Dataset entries
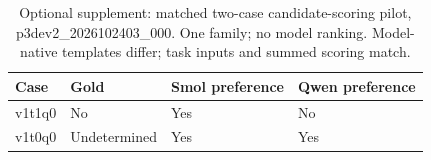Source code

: \begin{table}[t]
\centering\small
\caption{Optional supplement: matched two-case candidate-scoring pilot, p3dev2\_2026102403\_000. One family; no model ranking. Model-native templates differ; task inputs and summed scoring match.}
\label{tab:s2_matched_pilot}
\begin{tabularx}{\linewidth}{lXXX}
\toprule
Case & Gold & Smol preference & Qwen preference \\ \midrule
v1t1q0 & No & Yes & No \\
v1t0q0 & Undetermined & Yes & Yes \\
\bottomrule
\end{tabularx}
\end{table}
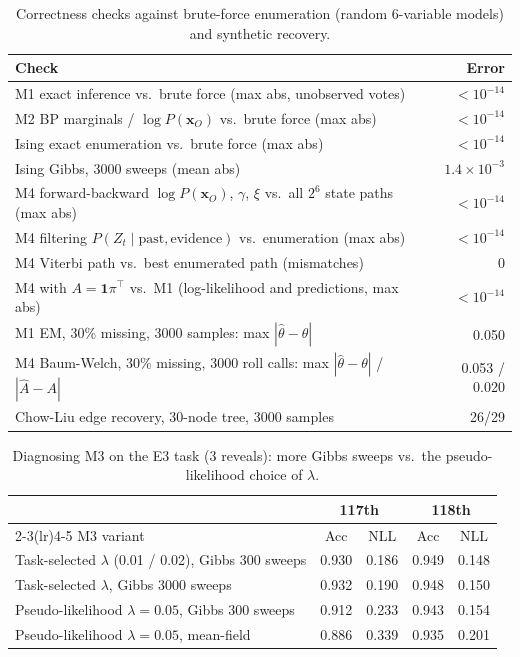 \documentclass[10pt]{article}
\begin{document}
\begin{table}[H] 
\centering\small
\caption{Correctness checks against brute-force enumeration (random 6-variable models) and synthetic recovery.}
\label{tab:checks}
\begin{tabular}{lr}
\toprule
Check & Error\\
\midrule
M1 exact inference vs.\ brute force (max abs, unobserved votes) & $<10^{-14}$\\
M2 BP marginals / $\log P(\mathbf x_O)$ vs.\ brute force (max abs) & $<10^{-14}$\\
Ising exact enumeration vs.\ brute force (max abs) & $<10^{-14}$\\
Ising Gibbs, 3000 sweeps (mean abs) & $1.4\times10^{-3}$\\
M4 forward-backward $\log P(\mathbf x_O)$, $\gamma$, $\xi$ vs.\ all $2^6$ state paths (max abs) & $<10^{-14}$\\
M4 filtering $P(Z_t\mid\text{past},\text{evidence})$ vs.\ enumeration (max abs) & $<10^{-14}$\\
M4 Viterbi path vs.\ best enumerated path (mismatches) & 0\\
M4 with $A=\mathbf 1\pi^\top$ vs.\ M1 (log-likelihood and predictions, max abs) & $<10^{-14}$\\
M1 EM, 30\% missing, 3000 samples: max $|\hat\theta-\theta|$ & 0.050\\
M4 Baum-Welch, 30\% missing, 3000 roll calls: max $|\hat\theta-\theta|$ / $|\hat A-A|$ & 0.053 / 0.020\\
Chow-Liu edge recovery, 30-node tree, 3000 samples & 26/29\\
\bottomrule
\end{tabular}
\end{table}

\begin{table}[H] 
\centering\small
\caption{Diagnosing M3 on the E3 task (3 reveals): more Gibbs sweeps vs.\ the pseudo-likelihood choice of $\lambda$.}
\label{tab:diag}
\begin{tabular}{lcccc}
\toprule
& \multicolumn{2}{c}{117th} & \multicolumn{2}{c}{118th}\\
\cmidrule(lr){2-3}\cmidrule(lr){4-5}
M3 variant & Acc & NLL & Acc & NLL\\
\midrule
Task-selected $\lambda$ (0.01 / 0.02), Gibbs 300 sweeps & 0.930 & 0.186 & 0.949 & 0.148\\
Task-selected $\lambda$, Gibbs 3000 sweeps & 0.932 & 0.190 & 0.948 & 0.150\\
Pseudo-likelihood $\lambda=0.05$, Gibbs 300 sweeps & 0.912 & 0.233 & 0.943 & 0.154\\
Pseudo-likelihood $\lambda=0.05$, mean-field & 0.886 & 0.339 & 0.935 & 0.201\\
\bottomrule
\end{tabular}
\end{table}
\end{document}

_About this exercise_: Omit every picture, and please return the entries exactly from the first line through the line with "Ising exact enumeration", both included.

_Task response_:
Source code

: \begin{table}[t]
\centering\small
\caption{Optional supplement: matched two-case candidate-scoring pilot, p3dev2\_2026102403\_000. One family; no model ranking. Model-native templates differ; task inputs and summed scoring match.}
\label{tab:s2_matched_pilot}
\begin{tabularx}{\linewidth}{lXXX}
\toprule
Case & Gold & Smol preference & Qwen preference \\ \midrule
v1t1q0 & No & Yes & No \\
v1t0q0 & Undetermined & Yes & Yes \\
\bottomrule
\end{tabularx}
\end{table}
 \documentclass[10pt]{article}
\begin{document}
\begin{table}[H] 
\centering\small
\caption{Correctness checks against brute-force enumeration (random 6-variable models) and synthetic recovery.}
\label{tab:checks}
\begin{tabular}{lr}
\toprule
Check & Error\\
\midrule
M1 exact inference vs.\ brute force (max abs, unobserved votes) & $<10^{-14}$\\
M2 BP marginals / $\log P(\mathbf x_O)$ vs.\ brute force (max abs) & $<10^{-14}$\\
Ising exact enumeration vs.\ brute force (max abs) & $<10^{-14}$\\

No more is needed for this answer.